RIPA lysis buffer containing protease inhibitors was used for the extraction of total protein from HCC1937 and MDA-MB-468 cells. Before being transferred to a polyvinylidene fluoride membrane (Millipore), equivalent proteins were isolated by 10% sodium dodecyl sulfate polyacrylamide gel electrophoresis. After being blocked with 5% skimmed milk for 1 h, the membranes were incubated with primary antibodies against E-cadherin (ab40772, 1/20000), N-cadherin (ab76011, 1/5000), Vimentin (ab92547, 1/200), Slug (ab27568, 1/500), Twist (ab175430, 1/1000), SIK2 (ab53423, 1/1000), DDX54 (ab76947, 1/2000), and GAPDH (ab9485, 1/2500) overnight at 4 °C. Next, secondary antibody (ab6721, 1/10000) conjugated with HRP was added for further incubation of 1 h at room temperature. All the antibodies were purchased from Abcam (Cambridge, USA). A chemiluminescence detection system was applied to visualize the proteins. The gray value of each protein band was analyzed by the ImageJ software, and the ratio of the gray value of the target protein to GAPDH was calculated.

In vivo experiment

For animal study, a total of 20 female BALB/C nude mice (6-week-old; weighing 20–30 g) were purchased from Shi Laike Company. The animal experiments were performed with ethical approval from the Second Hospital of Shanxi Medical University (Shanxi, China).
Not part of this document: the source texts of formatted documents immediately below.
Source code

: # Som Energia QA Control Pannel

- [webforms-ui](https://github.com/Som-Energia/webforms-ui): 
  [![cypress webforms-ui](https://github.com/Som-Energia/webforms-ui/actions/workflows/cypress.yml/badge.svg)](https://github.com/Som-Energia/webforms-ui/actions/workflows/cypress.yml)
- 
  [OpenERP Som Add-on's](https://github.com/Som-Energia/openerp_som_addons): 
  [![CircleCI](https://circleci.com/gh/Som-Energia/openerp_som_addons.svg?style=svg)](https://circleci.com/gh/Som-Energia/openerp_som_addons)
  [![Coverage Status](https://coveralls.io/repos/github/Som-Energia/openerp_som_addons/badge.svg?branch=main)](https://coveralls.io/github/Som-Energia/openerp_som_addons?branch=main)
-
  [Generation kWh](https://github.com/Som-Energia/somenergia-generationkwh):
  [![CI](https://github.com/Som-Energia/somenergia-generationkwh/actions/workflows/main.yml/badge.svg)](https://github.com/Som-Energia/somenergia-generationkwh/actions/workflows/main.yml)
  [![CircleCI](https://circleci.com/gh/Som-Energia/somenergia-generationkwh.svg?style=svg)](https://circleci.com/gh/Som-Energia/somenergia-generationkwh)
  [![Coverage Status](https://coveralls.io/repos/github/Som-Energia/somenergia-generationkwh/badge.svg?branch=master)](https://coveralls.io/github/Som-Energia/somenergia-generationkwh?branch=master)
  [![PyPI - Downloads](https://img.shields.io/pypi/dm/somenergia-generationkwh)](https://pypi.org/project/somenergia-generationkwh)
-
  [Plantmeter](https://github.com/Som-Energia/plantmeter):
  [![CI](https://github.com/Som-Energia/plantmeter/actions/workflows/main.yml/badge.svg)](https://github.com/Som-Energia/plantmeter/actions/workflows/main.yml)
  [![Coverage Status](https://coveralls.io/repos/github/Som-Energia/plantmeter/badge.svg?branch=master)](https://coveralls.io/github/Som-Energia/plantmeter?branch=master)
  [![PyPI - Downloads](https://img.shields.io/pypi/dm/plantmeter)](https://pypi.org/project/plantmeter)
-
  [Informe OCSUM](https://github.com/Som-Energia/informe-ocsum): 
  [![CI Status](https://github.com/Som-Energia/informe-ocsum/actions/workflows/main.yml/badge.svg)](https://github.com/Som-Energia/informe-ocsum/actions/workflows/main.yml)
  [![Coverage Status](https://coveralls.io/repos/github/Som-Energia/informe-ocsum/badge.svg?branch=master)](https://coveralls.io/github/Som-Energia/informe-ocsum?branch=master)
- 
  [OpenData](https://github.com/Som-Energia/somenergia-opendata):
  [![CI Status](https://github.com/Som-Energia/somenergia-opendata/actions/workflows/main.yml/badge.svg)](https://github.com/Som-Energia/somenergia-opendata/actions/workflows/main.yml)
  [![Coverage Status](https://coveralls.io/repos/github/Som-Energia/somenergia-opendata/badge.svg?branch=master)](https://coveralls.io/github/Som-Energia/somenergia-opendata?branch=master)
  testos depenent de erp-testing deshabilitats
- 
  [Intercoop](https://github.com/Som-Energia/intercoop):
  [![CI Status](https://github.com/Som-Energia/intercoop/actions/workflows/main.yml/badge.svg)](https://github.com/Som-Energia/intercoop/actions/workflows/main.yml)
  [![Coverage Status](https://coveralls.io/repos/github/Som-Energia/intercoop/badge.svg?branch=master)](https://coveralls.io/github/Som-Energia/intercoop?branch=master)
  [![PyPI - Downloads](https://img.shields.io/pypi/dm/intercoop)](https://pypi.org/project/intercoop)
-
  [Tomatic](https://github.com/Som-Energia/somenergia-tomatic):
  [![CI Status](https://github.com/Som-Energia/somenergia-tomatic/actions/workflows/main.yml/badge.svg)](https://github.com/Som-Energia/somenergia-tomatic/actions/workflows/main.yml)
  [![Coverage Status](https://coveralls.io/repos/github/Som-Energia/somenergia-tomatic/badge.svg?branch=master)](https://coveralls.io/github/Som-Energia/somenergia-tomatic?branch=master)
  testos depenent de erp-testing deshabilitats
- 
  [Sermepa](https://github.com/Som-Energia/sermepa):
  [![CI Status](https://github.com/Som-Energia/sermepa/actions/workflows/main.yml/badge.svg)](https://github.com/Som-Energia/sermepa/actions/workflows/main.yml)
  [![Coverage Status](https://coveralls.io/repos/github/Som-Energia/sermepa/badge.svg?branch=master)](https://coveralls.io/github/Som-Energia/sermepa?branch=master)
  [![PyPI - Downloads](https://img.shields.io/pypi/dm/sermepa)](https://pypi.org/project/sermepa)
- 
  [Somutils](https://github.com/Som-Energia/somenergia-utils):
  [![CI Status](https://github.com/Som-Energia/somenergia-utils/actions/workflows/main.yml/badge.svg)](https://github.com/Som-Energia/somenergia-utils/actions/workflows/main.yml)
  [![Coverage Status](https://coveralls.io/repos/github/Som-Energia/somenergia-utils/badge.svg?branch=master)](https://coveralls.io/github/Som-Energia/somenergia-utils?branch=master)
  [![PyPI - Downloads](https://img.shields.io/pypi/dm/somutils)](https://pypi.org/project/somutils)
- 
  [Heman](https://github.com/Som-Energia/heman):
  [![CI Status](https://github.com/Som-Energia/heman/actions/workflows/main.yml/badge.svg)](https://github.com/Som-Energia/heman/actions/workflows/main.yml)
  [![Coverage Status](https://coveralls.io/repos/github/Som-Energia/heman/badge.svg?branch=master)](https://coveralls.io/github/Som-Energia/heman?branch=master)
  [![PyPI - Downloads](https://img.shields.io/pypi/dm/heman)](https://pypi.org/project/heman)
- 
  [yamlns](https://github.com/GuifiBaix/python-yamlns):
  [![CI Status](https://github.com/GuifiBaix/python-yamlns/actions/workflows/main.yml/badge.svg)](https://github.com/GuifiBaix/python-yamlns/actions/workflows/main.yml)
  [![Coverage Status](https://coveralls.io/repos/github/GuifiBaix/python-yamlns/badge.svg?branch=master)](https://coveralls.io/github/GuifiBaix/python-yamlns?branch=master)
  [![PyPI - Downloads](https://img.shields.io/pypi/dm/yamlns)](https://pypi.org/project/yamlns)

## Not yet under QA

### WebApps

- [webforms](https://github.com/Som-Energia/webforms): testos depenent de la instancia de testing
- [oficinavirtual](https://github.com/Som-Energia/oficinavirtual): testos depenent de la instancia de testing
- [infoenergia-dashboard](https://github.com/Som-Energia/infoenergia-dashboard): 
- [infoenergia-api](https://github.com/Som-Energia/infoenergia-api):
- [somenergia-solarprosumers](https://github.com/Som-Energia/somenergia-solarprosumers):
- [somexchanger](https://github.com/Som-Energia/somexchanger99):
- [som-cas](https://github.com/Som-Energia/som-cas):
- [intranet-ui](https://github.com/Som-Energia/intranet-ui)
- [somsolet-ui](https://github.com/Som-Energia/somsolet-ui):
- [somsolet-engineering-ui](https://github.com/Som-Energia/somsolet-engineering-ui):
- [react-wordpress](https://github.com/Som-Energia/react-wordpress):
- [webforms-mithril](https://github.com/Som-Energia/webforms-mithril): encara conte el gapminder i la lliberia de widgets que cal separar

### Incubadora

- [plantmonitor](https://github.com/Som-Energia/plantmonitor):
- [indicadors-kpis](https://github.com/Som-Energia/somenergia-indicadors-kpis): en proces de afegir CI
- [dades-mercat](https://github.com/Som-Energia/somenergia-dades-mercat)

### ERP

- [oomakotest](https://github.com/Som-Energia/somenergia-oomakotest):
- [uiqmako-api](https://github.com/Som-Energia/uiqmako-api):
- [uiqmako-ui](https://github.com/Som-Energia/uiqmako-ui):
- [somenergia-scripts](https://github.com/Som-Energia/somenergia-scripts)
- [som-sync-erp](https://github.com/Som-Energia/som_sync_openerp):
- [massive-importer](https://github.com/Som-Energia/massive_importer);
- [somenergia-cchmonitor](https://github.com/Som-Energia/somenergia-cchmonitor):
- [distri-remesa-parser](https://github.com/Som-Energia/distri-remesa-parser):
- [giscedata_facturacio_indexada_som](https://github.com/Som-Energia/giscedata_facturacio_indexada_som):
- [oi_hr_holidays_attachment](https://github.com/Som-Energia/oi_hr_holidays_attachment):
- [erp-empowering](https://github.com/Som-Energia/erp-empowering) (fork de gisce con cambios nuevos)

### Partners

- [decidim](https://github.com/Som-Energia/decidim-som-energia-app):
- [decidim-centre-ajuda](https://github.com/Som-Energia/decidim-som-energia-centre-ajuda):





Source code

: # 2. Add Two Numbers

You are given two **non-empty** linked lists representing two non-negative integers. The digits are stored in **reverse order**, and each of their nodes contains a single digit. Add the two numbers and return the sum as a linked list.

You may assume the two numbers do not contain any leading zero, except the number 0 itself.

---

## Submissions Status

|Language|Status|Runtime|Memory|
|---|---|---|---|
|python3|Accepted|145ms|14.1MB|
The nude mice were subcutaneously injected with 0.2 mL suspension of HCC1937 cells (3 × 10⁶) that were stably transfected with sh-PITPNA-AS1 or sh-NC. The tumor volume was measured every 4 days. \({\text{Volume}}\,({\text{mm}}^{3} ) = 1/2\,{\text{L}} \times {\text{D}}^{2} .\) L represents the maximum diameter, and D represents the shortest diameter of the tumor. After 28 days, mice were euthanized, and tumors were excised for weighing.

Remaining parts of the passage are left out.